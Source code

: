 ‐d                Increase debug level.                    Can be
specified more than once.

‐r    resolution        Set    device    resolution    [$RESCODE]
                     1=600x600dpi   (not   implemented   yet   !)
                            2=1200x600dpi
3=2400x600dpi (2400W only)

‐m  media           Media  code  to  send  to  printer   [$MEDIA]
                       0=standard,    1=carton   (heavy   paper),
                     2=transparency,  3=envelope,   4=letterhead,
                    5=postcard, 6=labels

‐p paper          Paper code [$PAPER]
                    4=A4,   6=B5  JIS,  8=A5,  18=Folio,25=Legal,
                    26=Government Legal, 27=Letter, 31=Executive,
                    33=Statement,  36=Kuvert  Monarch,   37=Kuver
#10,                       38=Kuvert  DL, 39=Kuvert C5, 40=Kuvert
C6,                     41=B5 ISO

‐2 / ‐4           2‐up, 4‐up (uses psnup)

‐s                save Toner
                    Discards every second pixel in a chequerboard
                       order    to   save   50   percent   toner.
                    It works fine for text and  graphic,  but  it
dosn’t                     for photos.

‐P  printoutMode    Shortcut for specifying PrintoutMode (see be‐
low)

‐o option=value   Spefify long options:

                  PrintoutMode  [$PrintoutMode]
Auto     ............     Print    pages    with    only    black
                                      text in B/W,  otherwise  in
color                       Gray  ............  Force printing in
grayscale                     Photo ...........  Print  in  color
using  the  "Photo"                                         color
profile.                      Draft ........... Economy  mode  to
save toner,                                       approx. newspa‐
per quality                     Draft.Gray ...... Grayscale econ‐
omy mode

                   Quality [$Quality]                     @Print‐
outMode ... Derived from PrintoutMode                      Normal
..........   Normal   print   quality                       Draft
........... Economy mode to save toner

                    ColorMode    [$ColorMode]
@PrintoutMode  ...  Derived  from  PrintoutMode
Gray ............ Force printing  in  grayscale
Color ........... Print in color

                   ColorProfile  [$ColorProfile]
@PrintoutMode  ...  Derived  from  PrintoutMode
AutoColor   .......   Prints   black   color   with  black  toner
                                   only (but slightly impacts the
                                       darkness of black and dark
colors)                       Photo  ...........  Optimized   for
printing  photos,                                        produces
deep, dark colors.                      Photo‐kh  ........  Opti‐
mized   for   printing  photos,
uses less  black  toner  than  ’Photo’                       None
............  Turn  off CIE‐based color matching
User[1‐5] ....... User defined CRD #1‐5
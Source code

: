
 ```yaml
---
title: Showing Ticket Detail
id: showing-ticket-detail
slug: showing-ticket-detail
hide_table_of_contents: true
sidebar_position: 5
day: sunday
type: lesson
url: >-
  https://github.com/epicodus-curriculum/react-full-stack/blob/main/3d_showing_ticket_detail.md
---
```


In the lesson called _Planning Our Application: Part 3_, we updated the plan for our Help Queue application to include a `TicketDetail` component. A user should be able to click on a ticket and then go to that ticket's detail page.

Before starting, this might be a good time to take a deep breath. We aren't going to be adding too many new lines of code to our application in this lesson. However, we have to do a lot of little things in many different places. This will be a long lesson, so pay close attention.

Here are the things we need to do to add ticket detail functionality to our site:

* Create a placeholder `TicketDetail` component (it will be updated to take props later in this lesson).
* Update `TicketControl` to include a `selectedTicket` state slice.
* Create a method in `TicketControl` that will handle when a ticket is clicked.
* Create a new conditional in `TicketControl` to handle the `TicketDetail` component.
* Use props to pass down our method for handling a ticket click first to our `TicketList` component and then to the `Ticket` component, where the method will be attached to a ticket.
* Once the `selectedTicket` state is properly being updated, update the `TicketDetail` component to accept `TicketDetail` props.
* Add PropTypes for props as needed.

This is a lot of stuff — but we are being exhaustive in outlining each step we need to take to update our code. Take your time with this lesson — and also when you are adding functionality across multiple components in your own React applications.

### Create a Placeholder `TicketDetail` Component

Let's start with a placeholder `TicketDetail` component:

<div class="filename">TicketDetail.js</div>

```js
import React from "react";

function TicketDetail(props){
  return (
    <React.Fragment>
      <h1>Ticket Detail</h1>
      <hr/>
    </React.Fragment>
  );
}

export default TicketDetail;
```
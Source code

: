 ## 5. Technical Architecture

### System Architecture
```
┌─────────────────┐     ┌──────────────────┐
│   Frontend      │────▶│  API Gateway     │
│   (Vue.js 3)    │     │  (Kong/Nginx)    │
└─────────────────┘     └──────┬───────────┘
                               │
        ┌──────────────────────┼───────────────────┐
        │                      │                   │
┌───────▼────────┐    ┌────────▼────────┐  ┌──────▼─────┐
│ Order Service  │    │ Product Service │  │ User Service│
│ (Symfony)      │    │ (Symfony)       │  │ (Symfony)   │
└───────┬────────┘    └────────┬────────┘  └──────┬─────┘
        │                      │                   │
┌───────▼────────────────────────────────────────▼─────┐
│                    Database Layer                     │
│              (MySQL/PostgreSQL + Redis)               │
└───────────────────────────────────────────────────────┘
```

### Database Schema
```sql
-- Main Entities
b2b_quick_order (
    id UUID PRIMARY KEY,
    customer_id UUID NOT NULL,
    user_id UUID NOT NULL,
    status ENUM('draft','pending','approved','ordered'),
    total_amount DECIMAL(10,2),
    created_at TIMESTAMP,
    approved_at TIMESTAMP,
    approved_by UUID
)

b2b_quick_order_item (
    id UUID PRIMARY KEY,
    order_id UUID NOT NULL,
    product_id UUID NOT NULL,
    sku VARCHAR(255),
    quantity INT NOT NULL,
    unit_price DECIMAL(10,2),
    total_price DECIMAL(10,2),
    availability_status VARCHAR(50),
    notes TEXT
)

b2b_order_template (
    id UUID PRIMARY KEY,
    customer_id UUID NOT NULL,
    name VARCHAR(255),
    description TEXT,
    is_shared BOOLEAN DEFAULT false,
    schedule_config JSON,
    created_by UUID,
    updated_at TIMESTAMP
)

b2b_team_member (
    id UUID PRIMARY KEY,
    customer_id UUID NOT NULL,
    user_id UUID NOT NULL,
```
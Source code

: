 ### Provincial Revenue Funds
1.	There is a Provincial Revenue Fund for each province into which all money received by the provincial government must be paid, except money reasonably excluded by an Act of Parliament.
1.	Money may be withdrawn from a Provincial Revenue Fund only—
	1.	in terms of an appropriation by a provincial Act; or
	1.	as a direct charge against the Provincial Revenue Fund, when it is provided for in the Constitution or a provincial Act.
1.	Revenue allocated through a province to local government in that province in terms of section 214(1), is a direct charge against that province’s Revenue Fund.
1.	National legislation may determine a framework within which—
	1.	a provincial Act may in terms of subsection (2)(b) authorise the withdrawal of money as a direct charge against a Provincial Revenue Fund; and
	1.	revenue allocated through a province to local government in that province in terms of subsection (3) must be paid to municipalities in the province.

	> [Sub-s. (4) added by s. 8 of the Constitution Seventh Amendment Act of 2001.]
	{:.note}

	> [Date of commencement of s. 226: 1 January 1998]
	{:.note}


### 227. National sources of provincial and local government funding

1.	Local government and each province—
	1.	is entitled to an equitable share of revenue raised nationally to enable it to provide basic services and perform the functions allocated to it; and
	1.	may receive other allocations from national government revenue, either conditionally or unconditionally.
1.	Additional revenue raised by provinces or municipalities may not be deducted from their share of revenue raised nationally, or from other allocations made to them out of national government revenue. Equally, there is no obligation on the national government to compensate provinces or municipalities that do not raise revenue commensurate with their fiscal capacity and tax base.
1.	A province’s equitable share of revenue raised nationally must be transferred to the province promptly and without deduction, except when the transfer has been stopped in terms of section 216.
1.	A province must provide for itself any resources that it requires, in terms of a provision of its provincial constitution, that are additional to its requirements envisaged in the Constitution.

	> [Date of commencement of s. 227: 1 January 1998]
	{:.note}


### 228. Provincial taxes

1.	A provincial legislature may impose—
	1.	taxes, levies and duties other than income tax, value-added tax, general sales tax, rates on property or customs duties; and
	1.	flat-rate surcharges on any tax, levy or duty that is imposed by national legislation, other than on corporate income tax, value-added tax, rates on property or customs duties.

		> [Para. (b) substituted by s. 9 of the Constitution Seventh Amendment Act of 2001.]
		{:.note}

★ ★ ★ ★ ★ ★ ★

_Task instructions_
Search the records line by line for the word "VARCHAR" and copy every line where it appears.

_Exercise output_
    sku VARCHAR(255),
    availability_status VARCHAR(50),
    name VARCHAR(255),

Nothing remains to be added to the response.